In the global REITs space, Joseph Marguy, Portfolio Manager, Global Real Estate, Manulife Investment Management said, “We continue to focus on individual REITs and respective sub-sectors that we believe will benefit from not only the economic recovery but also the long-term secular trends that should lead to above average growth and returns, such as the evolution of technology within real estate and the global aging population. The digitization of global economies in the 21st Century, combined with the everlasting need for healthcare, should provide enduring demand for selected REITs that are immersed in these trends. Since 2019, we have refocused on the structural growth trend in industrial REITs which focused on logistics warehousing and data center REITs that would benefit from 5G developments. This move could pay off in the post-COVID-19 era as both sectors are now perceived as beneficiaries of the ongoing digitalization of economies.”

“In an environment where uncertainty can occur as we continue to manage through the pandemic, we are optimistic that the worst is behind us and that a sustainable economic recovery will continue in 2022. With REITs, income has been a bedrock of total return over the course of history.  As conditions stabilized in 2020, we began to see a resumption of dividend growth within the sector. Our expectation for the coming year is a continuation of above average dividend growth as economic conditions improve. In this low interest rate environment, global REITs remain an attractive option for income-oriented investors. Global REITs also enable investors to capitalize on the economic recovery as well as long-term trends such as the continued growth in technology and the aging global population, which we believe will provide opportunities for capital appreciation.”
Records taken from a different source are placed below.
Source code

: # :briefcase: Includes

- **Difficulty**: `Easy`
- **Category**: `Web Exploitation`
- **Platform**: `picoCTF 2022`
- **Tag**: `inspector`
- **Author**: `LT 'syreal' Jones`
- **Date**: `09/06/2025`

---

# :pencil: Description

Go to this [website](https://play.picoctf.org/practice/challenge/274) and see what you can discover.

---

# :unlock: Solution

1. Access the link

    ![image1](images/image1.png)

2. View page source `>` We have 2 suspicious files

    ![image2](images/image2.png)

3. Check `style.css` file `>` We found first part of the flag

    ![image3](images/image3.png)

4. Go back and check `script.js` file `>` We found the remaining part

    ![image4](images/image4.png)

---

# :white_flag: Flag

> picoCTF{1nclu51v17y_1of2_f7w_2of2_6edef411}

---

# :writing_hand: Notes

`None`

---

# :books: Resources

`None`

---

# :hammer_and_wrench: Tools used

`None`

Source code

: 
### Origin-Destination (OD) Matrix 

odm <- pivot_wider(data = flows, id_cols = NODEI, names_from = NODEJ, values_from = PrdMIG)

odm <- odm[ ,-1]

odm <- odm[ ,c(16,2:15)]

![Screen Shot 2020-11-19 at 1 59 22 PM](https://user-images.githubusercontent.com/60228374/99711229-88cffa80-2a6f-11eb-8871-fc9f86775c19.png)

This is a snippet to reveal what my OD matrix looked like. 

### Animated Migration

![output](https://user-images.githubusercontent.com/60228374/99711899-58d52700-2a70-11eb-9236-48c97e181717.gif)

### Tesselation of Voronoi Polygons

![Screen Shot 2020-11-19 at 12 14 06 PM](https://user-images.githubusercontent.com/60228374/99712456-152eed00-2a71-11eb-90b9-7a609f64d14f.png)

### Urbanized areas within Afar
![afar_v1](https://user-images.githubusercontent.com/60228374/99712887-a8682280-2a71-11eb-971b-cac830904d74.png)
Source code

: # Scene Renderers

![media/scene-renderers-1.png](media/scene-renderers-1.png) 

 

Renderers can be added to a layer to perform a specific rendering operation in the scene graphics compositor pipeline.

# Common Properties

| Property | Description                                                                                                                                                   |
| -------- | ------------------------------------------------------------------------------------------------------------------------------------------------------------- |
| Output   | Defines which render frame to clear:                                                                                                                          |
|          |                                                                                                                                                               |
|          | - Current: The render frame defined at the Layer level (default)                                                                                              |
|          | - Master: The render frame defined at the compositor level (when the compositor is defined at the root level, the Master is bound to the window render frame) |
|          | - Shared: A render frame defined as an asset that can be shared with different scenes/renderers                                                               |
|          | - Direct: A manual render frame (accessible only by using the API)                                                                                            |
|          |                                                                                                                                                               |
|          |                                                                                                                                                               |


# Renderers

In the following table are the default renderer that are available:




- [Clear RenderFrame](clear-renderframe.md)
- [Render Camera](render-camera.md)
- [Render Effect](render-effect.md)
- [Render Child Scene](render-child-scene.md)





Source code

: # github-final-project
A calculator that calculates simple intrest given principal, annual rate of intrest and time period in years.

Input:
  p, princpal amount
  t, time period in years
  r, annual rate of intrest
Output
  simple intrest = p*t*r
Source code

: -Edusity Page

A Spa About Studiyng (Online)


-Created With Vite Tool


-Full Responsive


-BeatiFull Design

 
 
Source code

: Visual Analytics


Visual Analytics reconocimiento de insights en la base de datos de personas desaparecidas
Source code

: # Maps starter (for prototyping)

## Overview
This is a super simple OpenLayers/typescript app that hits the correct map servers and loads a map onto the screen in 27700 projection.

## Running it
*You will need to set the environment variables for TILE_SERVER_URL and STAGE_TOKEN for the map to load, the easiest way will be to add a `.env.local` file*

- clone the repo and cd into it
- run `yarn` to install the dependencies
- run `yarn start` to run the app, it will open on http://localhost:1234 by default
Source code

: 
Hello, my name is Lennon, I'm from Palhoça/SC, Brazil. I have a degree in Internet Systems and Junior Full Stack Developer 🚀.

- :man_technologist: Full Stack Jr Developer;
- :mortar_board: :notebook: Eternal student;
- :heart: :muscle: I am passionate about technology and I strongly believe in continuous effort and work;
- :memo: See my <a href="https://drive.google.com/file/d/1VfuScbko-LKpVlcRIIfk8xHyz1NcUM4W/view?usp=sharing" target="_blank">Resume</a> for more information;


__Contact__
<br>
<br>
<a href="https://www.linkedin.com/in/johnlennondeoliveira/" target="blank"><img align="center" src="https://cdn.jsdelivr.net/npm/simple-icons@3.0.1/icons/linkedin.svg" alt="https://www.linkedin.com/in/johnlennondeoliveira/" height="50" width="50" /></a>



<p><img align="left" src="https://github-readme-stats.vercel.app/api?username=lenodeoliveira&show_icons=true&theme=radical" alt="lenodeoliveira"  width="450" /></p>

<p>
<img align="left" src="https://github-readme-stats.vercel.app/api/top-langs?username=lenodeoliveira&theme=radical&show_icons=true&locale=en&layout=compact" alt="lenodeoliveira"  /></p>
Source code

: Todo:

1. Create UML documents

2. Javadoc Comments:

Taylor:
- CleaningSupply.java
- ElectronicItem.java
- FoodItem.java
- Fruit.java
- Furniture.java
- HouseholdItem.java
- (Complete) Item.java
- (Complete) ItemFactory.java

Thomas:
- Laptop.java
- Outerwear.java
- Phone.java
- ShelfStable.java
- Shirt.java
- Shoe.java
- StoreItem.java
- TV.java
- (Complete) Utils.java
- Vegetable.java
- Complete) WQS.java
About Manulife Investment Management

Manulife Investment Management is the global brand for the global wealth and asset management segment of Manulife Financial Corporation. We draw on more than a century of financial stewardship and the full resources of our parent company to serve individuals, institutions, and retirement plan members worldwide. Headquartered in Toronto, our leading capabilities in public and private markets are strengthened by an investment footprint that spans 18 geographies. We complement these capabilities by providing access to a network of unaffiliated asset managers from around the world. We’re committed to investing responsibly across our businesses. We develop innovative global frameworks for sustainable investing, collaboratively engage with companies in our securities portfolios, and maintain a high standard of stewardship where we own and operate assets, and we believe in supporting financial well-being through our workplace retirement plans. Today, plan sponsors around the world rely on our retirement plan administration and investment expertise to help their employees plan for, save for, and live a better retirement.